Reluctantly drawn into helping hapless New York City police detectives with crimes reported by luminaries like Rolland Saalem, music director of the New York Philharmonic Orchestra, and involving prominent personages like Tobias Trickler, Mayor of New York City, and Sandra Errand, Vice-President for North American sales at YVEH Distributors of Spirits, Canal solves cases that are anything but what they appear to be and mends tears of the heart and soul at the same time.

Reviews and Endorsements

The Psychoanalytic Adventures of Inspector Canal includes three intrigues that weave together psychoanalytic themes, historical mysteries, and contemporary issues in a unique manner. In "The Case of the Lost Object," the conductor of the New York Philharmonic becomes obsessed about the theft from his Lincoln Center office of the slow movement from a precious original musical score. In "The Case of the Pirated Formula," a hard-charging businesswoman is determined to stop a Chinese counterfeit version of the famous green Chartreuse liqueur her company distributes from flooding the American market. And in "The Case of the Liquidity Squeeze," the sex life of the beloved mayor of New York City becomes fodder for public consumption and derision when he is accused of paying for his visits to a so-called massage parlor from public coffers. The psychoanalytic themes of love, desire, and loss intertwine as important relationships develop between Canal and those he assists.

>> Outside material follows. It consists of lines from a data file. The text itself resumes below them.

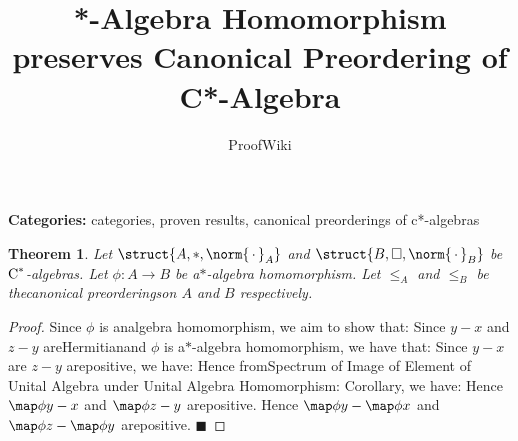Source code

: \documentclass{article}
\title{*-Algebra Homomorphism preserves Canonical Preordering of C*-Algebra}
\author{ProofWiki}
\date{}
\newtheorem{theorem}{Theorem}
\begin{document}
\maketitle

\noindent\textbf{Categories:} categories, proven results, canonical preorderings of c*-algebras

\begin{theorem}
Let $\struct {A, \ast, \norm {\, \cdot \,}_A}$ and $\struct {B, \square, \norm {\, \cdot \,}_B}$ be$\text C^\ast$-algebras. Let $\phi : A \to B$ be a$\ast$-algebra homomorphism. Let $\le_A$ and $\le_B$ be thecanonical preorderingson $A$ and $B$ respectively.
\end{theorem}

\begin{proof}
Since $\phi$ is analgebra homomorphism, we aim to show that: Since $y - x$ and $z - y$ areHermitianand $\phi$ is a$\ast$-algebra homomorphism, we have that: Since $y - x$ are $z - y$ arepositive, we have: Hence fromSpectrum of Image of Element of Unital Algebra under Unital Algebra Homomorphism: Corollary, we have: Hence $\map \phi {y - x}$ and $\map \phi {z - y}$ arepositive. Hence $\map \phi y - \map \phi x$ and $\map \phi z - \map \phi y$ arepositive. $\blacksquare$
\end{proof}
\end{document}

'Inspector Canal's missing score wins highest marks on my music stand. Fink gives us here a novel with a witty tempo, combining suspense and intelligent entertainment that are bubbly, light, and tasty - not just like Perrier but with the kind of good taste only French Champagne can deliver. This is the work of a great maestro conducting sophisticated characters with psychological mastery. The reader can only clap enthusiastically and cry "Encore!"'
- Luz Manríquez, Carnegie Mellon University School of Music, winner of the Diapason d'Or in 2008 for "Music for a Summer Evening"

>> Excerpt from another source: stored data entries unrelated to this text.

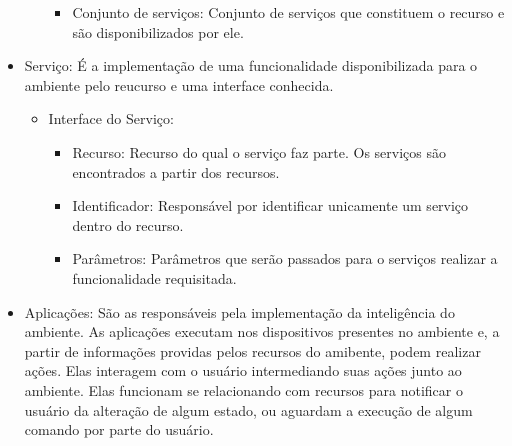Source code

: \begin{itemize}
\begin{itemize}
\begin{itemize}
					\item Conjunto de serviços:
						Conjunto de serviços que constituem o recurso e são disponibilizados por ele.
				\end{itemize}
		\end{itemize}
	\item Serviço:
		É a implementação de uma funcionalidade disponibilizada para o ambiente pelo reucurso e uma interface conhecida.
		\begin{itemize}
			\item Interface do Serviço:
			\begin{itemize}
				\item Recurso:
					Recurso do qual o serviço faz parte. Os serviços são encontrados a partir dos recursos.
				\item Identificador:
					Responsável por identificar unicamente um serviço dentro do recurso.
				\item Parâmetros:
					Parâmetros que serão passados para o serviços realizar a funcionalidade requisitada.
			\end{itemize}
		\end{itemize}
	\item Aplicações:
		São as responsáveis pela implementação da inteligência do ambiente. As aplicações executam nos dispositivos presentes no ambiente e, a partir de informações providas pelos recursos do amibente, podem realizar ações. Elas interagem com o usuário intermediando suas ações junto ao ambiente. Elas funcionam se relacionando com recursos para notificar o usuário da alteração de algum estado, ou aguardam a execução de algum comando por parte do usuário.
\end{itemize}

'Edgar Allan Poe may be the founder of the modern detective genre, but he is also the creator of the most famous French detective begotten by American writers' imagination: the Chevalier Auguste Dupin. Like Dupin, Bruce Fink's Quesjac Canal, who lives in an enclave of extreme refinement, where upper-class tastefulness reigns, comes to the rescue of perplexed local inspectors. His approach to solving mysteries is an interesting combination of psychoanalysis (he spontaneously analyzes anyone with whom he comes into contact), flirtatiousness, and reliance on the curative effects of gastronomy. Who could object?'
- Pierre Verdaguer, Professor of French, University of Maryland, author of La Seduction Policière: Signes de Croissance d'un Genre Reputé Mineur ("Detective Seductions: Signs of Growth in a Reputedly Minor Genre")

About the Author(s)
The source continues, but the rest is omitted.